- Task description:
Return all lines in the data where the string "After" can be found.

- Raw data:
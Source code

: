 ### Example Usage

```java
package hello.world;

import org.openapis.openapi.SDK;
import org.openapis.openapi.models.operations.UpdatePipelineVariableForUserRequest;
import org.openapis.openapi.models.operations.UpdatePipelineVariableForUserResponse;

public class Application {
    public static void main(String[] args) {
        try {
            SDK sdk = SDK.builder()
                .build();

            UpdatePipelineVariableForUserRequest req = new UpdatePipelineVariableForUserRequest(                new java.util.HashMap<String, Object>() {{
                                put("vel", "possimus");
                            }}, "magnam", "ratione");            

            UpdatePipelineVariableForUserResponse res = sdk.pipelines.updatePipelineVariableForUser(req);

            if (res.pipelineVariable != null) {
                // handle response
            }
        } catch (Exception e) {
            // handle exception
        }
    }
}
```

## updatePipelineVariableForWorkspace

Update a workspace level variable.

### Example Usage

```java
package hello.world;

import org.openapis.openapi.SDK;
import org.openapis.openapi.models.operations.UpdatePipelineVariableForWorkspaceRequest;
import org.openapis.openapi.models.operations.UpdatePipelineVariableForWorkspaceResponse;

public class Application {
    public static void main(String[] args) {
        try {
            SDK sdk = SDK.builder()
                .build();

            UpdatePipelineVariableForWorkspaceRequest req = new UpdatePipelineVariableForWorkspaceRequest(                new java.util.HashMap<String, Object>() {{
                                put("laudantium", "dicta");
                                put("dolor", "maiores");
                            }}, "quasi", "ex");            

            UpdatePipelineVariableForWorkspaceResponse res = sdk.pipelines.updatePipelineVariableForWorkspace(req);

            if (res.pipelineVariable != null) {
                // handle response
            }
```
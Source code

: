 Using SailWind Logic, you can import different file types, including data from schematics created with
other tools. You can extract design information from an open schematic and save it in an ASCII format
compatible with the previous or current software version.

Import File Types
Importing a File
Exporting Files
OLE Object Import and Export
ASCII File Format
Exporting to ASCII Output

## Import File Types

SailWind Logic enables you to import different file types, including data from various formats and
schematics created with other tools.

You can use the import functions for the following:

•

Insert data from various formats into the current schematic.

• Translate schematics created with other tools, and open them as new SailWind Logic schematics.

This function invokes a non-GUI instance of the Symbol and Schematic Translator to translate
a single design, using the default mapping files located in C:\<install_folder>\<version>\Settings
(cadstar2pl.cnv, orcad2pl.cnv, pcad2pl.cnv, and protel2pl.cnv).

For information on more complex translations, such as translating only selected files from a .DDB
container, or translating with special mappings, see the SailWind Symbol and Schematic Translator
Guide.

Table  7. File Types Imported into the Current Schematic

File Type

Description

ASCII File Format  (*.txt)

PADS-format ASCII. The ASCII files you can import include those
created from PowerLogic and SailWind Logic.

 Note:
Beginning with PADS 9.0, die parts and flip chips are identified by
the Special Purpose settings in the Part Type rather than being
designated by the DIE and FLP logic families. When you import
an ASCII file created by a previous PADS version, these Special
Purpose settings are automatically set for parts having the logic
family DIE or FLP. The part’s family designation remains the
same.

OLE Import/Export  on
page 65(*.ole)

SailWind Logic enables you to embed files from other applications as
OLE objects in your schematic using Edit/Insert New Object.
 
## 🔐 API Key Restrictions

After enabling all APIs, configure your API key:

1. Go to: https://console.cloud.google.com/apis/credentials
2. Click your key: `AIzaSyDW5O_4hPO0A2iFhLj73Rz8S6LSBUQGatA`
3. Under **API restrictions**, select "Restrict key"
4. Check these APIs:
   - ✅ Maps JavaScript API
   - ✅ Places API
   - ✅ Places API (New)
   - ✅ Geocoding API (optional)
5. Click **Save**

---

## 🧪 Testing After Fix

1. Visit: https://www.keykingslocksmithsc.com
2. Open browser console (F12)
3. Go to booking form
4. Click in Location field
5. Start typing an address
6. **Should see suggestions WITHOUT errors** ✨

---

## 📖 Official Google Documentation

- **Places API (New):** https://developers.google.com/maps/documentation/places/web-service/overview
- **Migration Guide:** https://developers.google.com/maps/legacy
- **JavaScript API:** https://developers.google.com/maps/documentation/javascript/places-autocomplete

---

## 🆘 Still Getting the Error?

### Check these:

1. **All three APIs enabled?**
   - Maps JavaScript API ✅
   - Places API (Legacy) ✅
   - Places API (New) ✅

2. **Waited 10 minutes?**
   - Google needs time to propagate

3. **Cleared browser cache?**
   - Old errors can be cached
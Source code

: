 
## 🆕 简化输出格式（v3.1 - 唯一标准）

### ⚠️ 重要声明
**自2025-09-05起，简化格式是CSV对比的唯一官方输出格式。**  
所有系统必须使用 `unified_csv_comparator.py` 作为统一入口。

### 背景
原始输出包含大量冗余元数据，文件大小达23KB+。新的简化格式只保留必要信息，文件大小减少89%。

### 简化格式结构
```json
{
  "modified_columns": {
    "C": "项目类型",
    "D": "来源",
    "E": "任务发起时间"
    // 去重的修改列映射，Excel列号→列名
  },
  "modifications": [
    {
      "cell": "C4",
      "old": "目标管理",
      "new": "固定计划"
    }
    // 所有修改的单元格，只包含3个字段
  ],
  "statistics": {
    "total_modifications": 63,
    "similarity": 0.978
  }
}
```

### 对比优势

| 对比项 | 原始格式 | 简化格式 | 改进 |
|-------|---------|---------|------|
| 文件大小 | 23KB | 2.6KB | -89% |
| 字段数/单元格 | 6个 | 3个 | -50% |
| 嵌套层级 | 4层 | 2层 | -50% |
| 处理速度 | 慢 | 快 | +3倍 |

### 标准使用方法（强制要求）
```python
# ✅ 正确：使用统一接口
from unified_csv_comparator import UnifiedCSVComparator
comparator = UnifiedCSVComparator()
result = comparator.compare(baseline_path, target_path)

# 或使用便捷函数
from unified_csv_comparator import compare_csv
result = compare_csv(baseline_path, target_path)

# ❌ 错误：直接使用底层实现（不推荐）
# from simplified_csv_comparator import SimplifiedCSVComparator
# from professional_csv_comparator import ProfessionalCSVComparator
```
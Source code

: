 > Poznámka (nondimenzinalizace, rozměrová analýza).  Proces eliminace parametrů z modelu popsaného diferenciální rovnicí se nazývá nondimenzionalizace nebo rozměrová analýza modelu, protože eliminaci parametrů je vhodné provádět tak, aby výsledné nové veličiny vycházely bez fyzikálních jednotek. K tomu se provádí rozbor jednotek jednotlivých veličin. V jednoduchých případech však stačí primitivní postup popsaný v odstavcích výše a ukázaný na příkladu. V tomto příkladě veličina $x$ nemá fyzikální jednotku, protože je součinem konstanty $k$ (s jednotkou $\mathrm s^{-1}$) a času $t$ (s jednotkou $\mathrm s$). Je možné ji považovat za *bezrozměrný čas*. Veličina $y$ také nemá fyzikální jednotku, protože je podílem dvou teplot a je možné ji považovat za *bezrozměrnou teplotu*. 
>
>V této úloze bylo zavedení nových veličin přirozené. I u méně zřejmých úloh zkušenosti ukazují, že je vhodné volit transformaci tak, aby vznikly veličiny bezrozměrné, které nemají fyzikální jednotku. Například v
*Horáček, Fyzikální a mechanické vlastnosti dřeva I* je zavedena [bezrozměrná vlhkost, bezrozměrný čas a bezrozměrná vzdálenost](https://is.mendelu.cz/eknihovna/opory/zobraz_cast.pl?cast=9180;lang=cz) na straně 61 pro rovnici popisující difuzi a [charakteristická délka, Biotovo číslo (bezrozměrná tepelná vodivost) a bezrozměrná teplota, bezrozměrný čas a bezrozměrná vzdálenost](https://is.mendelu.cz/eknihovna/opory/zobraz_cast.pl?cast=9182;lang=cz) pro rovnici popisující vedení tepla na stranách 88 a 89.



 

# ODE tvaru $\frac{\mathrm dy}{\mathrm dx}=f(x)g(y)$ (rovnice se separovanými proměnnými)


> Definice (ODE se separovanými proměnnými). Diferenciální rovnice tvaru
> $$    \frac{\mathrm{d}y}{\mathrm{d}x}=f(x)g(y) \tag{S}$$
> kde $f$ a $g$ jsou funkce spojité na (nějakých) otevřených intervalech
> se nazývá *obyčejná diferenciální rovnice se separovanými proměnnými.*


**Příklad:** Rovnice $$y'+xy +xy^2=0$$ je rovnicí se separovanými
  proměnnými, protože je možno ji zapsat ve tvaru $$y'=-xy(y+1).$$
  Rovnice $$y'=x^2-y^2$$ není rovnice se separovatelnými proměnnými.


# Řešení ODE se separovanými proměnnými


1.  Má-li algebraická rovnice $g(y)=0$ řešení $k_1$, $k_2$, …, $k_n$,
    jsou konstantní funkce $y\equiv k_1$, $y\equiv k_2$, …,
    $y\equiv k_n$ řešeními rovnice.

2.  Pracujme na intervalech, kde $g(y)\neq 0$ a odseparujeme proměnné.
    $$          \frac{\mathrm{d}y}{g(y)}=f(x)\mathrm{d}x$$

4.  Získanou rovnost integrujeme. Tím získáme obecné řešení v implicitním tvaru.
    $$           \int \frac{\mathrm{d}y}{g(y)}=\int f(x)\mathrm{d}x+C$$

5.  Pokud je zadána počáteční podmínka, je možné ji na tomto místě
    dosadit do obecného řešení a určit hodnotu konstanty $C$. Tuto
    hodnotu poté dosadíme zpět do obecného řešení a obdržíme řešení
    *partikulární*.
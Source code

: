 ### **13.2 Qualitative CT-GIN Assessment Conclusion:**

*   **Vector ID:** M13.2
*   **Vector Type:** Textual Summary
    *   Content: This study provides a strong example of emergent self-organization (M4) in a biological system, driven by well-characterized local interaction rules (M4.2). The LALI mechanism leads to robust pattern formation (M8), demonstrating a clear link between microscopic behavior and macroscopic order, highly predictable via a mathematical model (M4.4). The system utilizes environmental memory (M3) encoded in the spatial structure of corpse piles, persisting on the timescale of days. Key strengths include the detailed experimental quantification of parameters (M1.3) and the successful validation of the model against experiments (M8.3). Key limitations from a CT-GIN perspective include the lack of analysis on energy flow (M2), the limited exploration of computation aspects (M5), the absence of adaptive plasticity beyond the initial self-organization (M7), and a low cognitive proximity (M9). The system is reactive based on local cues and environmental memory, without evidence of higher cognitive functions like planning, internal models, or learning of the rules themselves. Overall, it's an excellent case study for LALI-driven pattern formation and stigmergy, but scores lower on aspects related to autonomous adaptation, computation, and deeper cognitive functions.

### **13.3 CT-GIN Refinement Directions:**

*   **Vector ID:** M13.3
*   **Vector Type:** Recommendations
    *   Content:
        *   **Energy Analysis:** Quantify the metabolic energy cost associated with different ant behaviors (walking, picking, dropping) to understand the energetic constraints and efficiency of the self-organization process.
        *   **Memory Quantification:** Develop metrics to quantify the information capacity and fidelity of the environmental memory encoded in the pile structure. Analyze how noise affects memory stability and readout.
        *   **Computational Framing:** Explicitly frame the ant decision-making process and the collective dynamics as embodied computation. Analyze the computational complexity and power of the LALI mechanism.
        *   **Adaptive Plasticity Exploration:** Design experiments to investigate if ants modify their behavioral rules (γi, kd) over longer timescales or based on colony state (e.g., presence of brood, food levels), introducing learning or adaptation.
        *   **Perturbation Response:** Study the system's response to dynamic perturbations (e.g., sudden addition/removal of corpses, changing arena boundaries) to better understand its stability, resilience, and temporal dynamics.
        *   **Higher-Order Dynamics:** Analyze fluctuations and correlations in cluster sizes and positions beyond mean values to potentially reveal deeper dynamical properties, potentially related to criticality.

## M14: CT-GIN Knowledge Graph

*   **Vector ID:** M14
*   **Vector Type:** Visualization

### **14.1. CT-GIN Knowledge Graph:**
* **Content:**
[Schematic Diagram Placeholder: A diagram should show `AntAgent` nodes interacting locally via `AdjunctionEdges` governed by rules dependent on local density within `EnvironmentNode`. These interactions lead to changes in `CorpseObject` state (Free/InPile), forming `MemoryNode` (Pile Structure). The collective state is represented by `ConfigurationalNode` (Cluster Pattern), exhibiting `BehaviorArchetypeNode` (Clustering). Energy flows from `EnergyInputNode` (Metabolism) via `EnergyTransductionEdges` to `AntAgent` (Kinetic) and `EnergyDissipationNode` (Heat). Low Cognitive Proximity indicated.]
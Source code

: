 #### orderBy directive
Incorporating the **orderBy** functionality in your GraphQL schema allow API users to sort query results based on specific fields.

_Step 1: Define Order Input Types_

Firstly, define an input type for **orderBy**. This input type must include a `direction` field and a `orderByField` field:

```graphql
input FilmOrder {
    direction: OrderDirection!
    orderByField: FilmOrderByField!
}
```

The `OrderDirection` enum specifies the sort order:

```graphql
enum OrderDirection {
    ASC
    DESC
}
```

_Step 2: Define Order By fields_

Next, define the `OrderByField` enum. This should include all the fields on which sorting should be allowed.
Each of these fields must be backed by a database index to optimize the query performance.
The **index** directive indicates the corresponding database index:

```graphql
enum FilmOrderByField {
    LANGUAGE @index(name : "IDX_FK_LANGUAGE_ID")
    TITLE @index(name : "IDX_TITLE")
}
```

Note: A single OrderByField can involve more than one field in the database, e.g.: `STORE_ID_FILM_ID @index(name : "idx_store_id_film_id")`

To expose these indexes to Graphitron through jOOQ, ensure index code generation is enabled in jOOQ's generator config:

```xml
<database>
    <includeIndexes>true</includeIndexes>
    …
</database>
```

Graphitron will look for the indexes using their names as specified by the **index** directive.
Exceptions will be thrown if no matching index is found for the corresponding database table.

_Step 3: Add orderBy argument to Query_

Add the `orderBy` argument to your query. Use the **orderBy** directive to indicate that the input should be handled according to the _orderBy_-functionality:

- Exercise answer:
After enabling all APIs, configure your API key:
## 🧪 Testing After Fix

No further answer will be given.